4. Impaired Autophagy in Fabry Disease

Lysosomes are critically involved in the maintenance of cellular homeostasis, driving the degradation and recycling of metabolic wastes, dysfunctional organelles such as mitochondria (i.e., mitophagy [38]), or large cytosolic molecules, especially in response to environmental stress. This process takes place via the autophagy–lysosome pathway (ALP), a process that seizes cytoplasmic cargos into double-membraned vesicles called autophagosomes and direct them toward lysosomes [39]. Since autophagy plays a key role in the clearance of lysosomal substrates [40], increasing evidence suggests a key role of autophagic (dys)function in FD pathophysiology.

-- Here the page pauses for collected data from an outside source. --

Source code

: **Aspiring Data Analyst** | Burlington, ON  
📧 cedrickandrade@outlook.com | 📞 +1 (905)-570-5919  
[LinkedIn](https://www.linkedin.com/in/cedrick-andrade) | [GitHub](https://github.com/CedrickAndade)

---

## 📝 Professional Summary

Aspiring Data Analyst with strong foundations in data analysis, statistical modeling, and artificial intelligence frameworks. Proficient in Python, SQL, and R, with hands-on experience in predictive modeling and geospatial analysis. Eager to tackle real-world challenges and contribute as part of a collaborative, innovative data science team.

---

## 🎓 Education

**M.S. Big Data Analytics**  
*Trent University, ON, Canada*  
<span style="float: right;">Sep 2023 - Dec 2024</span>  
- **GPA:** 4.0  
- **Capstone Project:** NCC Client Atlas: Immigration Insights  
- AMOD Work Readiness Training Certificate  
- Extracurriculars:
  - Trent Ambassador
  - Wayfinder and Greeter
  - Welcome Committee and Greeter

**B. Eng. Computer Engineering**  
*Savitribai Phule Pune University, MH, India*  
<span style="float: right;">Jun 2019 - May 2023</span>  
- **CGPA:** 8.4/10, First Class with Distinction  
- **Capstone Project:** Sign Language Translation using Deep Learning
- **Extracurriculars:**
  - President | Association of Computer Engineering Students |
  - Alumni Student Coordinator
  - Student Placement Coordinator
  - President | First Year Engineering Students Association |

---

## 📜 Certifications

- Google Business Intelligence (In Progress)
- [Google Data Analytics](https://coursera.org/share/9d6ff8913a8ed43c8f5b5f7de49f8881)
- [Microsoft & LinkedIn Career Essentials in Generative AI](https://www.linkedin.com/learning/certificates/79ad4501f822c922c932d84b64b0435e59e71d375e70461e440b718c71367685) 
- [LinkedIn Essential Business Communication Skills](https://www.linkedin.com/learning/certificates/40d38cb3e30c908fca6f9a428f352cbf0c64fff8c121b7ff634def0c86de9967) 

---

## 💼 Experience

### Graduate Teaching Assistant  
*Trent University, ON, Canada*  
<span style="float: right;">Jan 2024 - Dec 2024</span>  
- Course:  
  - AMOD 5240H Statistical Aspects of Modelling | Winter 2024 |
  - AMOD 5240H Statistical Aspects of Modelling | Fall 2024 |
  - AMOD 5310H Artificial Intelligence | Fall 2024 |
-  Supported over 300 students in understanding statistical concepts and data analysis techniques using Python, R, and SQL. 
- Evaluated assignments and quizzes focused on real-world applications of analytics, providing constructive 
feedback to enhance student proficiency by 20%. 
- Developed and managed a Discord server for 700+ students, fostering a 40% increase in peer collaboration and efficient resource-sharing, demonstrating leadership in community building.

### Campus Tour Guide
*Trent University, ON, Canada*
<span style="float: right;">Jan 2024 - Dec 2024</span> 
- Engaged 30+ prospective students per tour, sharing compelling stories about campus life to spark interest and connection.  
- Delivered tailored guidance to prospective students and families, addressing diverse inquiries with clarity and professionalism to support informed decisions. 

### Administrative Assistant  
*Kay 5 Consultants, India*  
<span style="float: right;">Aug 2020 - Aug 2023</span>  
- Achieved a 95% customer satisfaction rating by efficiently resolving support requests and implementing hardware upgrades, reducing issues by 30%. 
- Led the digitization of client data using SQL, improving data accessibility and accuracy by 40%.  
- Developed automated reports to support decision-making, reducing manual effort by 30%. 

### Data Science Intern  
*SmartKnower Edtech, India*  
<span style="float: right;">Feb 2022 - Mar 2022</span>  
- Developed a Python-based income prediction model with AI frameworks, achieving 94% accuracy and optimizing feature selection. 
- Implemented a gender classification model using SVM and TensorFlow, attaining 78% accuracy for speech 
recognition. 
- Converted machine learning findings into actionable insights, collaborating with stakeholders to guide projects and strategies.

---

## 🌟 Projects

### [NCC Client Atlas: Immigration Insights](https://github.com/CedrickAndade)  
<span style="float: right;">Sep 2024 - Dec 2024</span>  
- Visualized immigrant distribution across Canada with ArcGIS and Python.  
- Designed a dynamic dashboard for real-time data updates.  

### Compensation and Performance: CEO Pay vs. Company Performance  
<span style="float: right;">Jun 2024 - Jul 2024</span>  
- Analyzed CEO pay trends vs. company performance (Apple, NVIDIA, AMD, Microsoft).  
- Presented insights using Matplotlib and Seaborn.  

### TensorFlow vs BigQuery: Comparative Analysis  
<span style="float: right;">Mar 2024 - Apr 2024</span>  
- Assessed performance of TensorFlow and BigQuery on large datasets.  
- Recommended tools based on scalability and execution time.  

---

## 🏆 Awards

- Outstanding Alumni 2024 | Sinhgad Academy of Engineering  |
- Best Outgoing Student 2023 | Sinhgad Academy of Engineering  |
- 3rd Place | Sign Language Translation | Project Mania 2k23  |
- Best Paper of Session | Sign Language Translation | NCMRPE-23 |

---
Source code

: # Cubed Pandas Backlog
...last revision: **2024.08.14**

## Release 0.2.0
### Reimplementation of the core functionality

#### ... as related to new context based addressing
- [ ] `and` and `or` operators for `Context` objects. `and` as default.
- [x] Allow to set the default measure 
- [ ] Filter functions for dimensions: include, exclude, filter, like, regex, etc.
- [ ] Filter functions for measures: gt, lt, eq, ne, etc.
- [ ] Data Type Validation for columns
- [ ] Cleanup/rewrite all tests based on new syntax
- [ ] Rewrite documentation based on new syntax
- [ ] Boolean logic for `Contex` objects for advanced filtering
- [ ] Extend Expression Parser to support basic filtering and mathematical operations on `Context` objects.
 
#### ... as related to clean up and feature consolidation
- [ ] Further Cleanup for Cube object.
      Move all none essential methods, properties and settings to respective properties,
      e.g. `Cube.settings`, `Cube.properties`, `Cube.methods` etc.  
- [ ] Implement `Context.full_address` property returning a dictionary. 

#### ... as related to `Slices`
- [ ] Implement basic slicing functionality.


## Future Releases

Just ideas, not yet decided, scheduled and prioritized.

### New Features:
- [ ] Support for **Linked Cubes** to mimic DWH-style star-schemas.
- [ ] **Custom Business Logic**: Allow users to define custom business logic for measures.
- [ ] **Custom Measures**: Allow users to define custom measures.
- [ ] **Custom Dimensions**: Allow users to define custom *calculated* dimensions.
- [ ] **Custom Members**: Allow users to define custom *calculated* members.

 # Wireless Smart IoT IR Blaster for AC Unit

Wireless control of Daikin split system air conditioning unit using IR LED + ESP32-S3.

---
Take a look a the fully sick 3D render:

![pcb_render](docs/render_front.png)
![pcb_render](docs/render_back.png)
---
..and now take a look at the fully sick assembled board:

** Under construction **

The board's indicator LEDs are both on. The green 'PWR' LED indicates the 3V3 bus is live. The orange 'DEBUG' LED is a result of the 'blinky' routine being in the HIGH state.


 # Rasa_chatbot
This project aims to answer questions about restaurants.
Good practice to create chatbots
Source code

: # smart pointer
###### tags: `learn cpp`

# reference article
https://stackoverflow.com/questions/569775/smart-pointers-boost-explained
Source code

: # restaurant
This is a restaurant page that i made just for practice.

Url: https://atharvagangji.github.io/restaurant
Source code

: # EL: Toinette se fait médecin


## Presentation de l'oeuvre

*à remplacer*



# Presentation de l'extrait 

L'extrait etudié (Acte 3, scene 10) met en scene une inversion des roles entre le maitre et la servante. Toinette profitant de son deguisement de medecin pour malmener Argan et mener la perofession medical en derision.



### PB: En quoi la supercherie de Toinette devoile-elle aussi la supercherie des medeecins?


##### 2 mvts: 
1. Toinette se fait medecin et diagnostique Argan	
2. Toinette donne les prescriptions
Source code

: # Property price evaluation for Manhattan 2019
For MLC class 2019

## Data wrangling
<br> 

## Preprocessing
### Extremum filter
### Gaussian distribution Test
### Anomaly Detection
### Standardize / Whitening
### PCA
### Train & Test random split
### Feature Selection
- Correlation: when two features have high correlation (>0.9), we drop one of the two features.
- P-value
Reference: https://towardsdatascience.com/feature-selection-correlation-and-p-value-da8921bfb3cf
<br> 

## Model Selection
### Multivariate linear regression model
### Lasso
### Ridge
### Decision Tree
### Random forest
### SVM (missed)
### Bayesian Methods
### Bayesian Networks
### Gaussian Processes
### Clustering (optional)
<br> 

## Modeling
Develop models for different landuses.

In fact, several studies reported an autophagic dysregulation in different models of FD. Chévrier et al. firstly documented an upregulation of the autophagic marker microtubule-associated protein light-chain 3 (LC3-II) in human Fabry skin fibroblasts and in kidney biopsies along with accumulation of autophagic vacuoles in FD renal cells, assuming a disturbance of the autophagic pathway [41]. Alteration of autophagic pathways was further confirmed in α-GalA deficient podocytes that, in addition to marked upregulation of LC3-II levels, showed a decreased activity of the mammalian target of rapamycin (mTOR) kinase, a negative regulator of autophagic vesicle formation, suggesting that the overactive autophagy, beyond Gb3 accumulation, may be an additional contributor to podocyte damage and glomerular injury occurring in Fabry patients [42]. Moreover, autophagy was recently addressed as a key mechanism triggering renal tubulointerstitial fibrosis in an animal model of FD [43]. The role of autophagy disorders in FD was also assessed in the context of neurological [44] and corneal [45] complications.
In LSDs, the lysosomal trapping of sphingolipids within lysosomes and the altered lipid recycling and trafficking has a direct effect on the lipid composition and the biophysical properties of plasma and intracellular membranes [2][46]. In FD, changes in the lipid composition of membranes were assessed in patients’ fibroblasts [47], in the inner mitochondrial membrane [48], and in specialized intracellular membrane domains termed lipid rafts [49]. Consequently, changes in the lipid composition may alter the stoichiometry and functionality of their protein components (e.g., ion channels [50][51]), further perturbing the signal transduction.
This disturbed intracellular environment might also affect ERT efficacy since the therapeutic effect relays on the proper intracellular uptake of the infused enzyme via the endolysosomal pathway. After the binding of the administered enzyme with a membrane receptor—such mannose-6-phosphate receptor (M6PR), megalin, or sortilin [52]—an essential component in the trafficking is the generation and maintenance of a proper low endolysosomal pH gradient, which enables dissociation between the receptors and their ligands, the recycling of receptors back to the apical membrane, and the progression of the vesicles toward lysosomes [53]. A key protein involved in the vesicular acidification is the chloride channel Cl/H+ antiporter ClC-5, mainly located in the early endosomes [53]. In this regard, in renal proximal tubule cells, a loss of ClC-5 was associated with trafficking defect along with lysosomal dysfunction, OxSt, and dedifferentiation [54]. Moreover, a downregulation of ClC-5—along with cubilin and megalin, two endocytic receptors responsible for the reabsorption of the vast majority of proteins filtered in the glomeruli—was cytologically assessed in renal biopsies of two cases of FD [55]. Therefore, it is reasonable that ClC-5 downregulation and the following impaired intracellular trafficking might affect and limit the therapeutic effect of ERT towards the natural progression of the disease.
Finally, the above-described endosomal–lysosomal abnormalities have been recently associated with the likely protection from COVID-19 that Fabry patients seem to exhibit, in view of the unfavorable host cellular environment for SARS-CoV-2 infection and propagation, that does not seem to be affected by ERT treatment [56]. However, a molecular mechanistic explanation of this naturally occurring protection is still unknown.